Records from a data collection
-=-=-

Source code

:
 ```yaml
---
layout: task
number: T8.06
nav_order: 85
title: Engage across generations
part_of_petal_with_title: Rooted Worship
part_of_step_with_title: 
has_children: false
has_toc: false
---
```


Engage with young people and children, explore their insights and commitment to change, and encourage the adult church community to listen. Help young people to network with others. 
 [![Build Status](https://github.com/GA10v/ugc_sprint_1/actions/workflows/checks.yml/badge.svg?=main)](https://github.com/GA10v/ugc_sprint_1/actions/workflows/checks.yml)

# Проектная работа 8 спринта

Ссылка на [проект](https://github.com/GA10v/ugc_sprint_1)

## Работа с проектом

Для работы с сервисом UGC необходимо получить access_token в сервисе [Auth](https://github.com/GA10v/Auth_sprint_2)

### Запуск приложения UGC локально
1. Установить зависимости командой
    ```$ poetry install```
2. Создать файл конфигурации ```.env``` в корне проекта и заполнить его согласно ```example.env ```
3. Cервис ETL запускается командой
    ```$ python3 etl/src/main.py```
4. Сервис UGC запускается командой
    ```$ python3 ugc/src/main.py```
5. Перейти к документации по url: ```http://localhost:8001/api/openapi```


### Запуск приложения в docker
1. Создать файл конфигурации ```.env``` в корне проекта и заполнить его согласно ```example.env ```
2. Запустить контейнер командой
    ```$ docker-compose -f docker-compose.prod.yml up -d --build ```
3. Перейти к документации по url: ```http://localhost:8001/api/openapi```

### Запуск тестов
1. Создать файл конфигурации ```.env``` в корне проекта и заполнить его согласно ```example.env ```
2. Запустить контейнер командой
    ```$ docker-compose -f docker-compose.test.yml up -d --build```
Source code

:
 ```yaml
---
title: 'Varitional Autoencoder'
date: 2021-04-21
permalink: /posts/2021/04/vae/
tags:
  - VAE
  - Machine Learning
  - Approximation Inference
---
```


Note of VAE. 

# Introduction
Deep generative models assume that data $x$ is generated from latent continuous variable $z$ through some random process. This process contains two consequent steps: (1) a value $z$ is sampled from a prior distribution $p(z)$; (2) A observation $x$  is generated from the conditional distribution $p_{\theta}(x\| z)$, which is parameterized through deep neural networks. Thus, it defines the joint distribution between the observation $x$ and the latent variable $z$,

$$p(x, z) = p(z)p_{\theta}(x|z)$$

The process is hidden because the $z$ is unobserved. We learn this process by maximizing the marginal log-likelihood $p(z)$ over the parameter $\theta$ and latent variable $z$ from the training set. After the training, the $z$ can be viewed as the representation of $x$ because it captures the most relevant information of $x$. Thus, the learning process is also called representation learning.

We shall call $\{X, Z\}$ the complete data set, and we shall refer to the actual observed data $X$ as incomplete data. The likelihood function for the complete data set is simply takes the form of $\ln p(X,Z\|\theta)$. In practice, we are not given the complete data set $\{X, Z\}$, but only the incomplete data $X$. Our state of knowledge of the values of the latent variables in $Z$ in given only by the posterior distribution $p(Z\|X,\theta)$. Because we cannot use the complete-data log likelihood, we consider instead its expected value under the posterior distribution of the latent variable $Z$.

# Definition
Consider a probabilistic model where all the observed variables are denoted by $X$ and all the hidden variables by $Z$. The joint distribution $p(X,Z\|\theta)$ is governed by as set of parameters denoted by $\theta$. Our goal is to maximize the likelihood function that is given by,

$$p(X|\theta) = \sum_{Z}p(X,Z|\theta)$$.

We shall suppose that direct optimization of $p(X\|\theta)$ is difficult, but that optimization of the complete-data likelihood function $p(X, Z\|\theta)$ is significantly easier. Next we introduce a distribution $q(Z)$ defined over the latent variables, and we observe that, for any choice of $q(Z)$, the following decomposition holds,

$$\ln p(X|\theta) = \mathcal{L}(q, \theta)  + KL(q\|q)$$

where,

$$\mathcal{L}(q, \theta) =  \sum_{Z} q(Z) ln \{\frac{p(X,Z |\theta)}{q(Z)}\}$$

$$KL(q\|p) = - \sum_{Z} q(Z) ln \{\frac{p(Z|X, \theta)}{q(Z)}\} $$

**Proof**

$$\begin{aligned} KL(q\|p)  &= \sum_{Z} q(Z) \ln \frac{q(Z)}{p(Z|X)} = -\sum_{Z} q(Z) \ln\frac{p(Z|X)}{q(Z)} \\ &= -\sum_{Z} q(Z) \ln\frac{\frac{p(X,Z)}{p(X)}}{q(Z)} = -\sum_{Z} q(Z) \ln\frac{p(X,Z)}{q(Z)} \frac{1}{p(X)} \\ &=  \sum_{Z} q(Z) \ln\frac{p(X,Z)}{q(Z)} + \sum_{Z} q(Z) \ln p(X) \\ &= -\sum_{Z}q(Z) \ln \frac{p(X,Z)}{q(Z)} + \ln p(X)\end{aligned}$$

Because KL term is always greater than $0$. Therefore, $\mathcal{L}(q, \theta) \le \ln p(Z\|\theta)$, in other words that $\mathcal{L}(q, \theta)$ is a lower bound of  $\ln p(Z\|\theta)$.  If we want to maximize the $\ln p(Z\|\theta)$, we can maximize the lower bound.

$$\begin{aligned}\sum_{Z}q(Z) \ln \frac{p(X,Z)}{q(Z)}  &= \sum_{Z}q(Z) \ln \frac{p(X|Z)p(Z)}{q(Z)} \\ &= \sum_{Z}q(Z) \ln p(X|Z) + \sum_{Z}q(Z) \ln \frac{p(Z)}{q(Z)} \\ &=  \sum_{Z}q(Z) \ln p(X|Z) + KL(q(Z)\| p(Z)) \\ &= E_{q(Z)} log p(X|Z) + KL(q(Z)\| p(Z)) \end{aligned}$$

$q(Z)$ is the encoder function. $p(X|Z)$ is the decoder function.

-=-=-

# WORK TASK
Check each line of the records for the string "запускается" and copy those that have it.

# WRITTEN ANSWER
3. Cервис ETL запускается командой
4. Сервис UGC запускается командой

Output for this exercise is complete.